Monday, April 24, 2017

Jil Sander // Fall 2017 //

A persistent problem in the fashion industry is the case of designer departures. This isn’t news: it’s been endemic for many years now. I recall it proliferating in 2015—the year Raf Simons famously exited Christian Dior. Designers are still in and out houses like a revolving door. Celebrating a five year tenure is remarkable, as nobody seems to last that long. Jil Sander’s Rodolfo Paglialunga, who assumed the reins when the eponymous designer departed the label for the third time in its existence, is the next designer to retire his position. Paglialunga’s incumbency has been one met with mixed reactions—some found it head-scratching, stiffly dull; others were swept away by both his adherence to the minimalist codes of the house but also his penchant for betraying them. I rested somewhere in the middle. There were times when there was headache-inducing confusion and others when his minimalist mastery captured my heart.

His final collection, presented during the Fall 2017 season, was met with positive reviews. (Although the house had yet to confirm it, the show space was abuzz with rumours that it was to be Paglialunga’s swan song. It was a fine effort to go out on—both striking and memorable, a rare feat for minimalist designers in times when maximalism engulfs the mainstream. 
Masculine tailoring, the 40s imbued the collection with whiffs of security and protection, evoking an image of an authoritative woman. The wide-shouldered coats, sturdy structures and weighty fabrics symbolised the dominant trend. The imposed gender neutrality of the suiting was a nod to one of the minimalist movement’s defining characteristics. To counteract this sharpness with something more poetic and graceful, there were sumptuous silhouettes, swaying with every stride. It was a classic case of fashion looking good, regardless of it not being laced with rich subtext. Sometimes we need that too—for every notion of protection from the big bad world, we need an escape, an optimistic reminder of the beautiful things in life. This was underscored by the four closing looks: four lurex dresses in lilac, gold and rust with sophisticated nods to 80s party dressing. 

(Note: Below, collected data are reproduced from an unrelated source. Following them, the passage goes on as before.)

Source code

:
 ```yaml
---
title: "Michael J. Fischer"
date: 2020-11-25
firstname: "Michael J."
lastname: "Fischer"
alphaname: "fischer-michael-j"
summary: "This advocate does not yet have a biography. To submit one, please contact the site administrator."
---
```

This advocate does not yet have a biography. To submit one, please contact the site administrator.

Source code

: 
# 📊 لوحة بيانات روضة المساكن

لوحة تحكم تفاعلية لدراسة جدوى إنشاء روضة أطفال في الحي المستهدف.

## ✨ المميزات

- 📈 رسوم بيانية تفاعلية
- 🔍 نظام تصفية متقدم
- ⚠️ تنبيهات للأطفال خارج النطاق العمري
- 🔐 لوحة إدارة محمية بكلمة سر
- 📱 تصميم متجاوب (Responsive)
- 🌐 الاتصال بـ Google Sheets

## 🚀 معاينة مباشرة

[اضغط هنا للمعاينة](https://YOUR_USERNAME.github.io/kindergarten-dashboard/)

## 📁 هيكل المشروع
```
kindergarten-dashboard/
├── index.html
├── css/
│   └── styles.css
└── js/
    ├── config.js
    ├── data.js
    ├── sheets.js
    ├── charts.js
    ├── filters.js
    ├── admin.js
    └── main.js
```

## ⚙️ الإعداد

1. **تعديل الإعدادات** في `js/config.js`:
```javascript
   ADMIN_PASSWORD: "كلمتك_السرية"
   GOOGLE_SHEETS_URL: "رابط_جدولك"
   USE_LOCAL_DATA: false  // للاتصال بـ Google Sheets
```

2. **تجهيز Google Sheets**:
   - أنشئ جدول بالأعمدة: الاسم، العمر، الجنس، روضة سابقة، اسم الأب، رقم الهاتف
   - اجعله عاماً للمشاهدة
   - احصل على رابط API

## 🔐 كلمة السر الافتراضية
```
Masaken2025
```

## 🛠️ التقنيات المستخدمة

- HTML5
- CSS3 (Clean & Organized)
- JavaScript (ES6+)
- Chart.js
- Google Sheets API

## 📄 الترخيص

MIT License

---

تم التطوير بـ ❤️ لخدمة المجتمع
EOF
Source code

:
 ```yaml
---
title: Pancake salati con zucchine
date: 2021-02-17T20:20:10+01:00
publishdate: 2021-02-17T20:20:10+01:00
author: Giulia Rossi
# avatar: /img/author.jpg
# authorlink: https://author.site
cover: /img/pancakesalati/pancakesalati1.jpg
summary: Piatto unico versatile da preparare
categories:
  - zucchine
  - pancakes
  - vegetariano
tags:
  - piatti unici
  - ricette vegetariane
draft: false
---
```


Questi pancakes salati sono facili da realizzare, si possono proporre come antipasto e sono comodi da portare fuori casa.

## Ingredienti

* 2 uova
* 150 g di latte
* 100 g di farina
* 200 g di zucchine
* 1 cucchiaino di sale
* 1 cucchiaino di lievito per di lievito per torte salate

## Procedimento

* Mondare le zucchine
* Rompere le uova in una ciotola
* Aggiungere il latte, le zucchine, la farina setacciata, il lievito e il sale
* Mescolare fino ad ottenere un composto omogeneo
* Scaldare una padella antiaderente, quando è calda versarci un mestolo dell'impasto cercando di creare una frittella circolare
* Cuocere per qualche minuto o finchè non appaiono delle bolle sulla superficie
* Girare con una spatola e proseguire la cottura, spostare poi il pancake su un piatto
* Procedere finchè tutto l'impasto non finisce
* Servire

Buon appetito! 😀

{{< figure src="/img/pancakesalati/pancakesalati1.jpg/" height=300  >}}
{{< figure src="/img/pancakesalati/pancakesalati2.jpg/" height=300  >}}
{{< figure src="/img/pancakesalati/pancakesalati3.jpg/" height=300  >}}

Jil Sander isn’t a label that invokes an emotional response in the same way as Gucci, Céline or Louis Vuitton, for example. It’s functionality and elegance isn’t exclusive to the label but it’s fashion history and house codes are unmistakable. Paglialunga’s interpretation and often lofty reformation of them has been pleasantly surprising—for better or for worse. Here, we were presented with a visually arresting display of minimalist fashion designs that struck one as more than just meaningless clothes, but ones that had a subtle message and a large impact. 

Minimalism often comes off as chilly or effortlessly nonchalant. Calvin Klein in the 1990s was insouciant, the label of the decade; Maison Martin Margiela, as it was formerly known, was cerebrally-inclined but seminal, endlessly inspiring a generation of fashion designers to come; Helmut Lang oozed confident, understated sexiness. Jil Sander was the sensual one but a chilly rigour has pervaded the house; it hasn’t always been auspicious. This season, however, felt like a return to beauty—a swishy elegance that warmed the heart rather than cooled it. A captivating collection, a sombre swan song.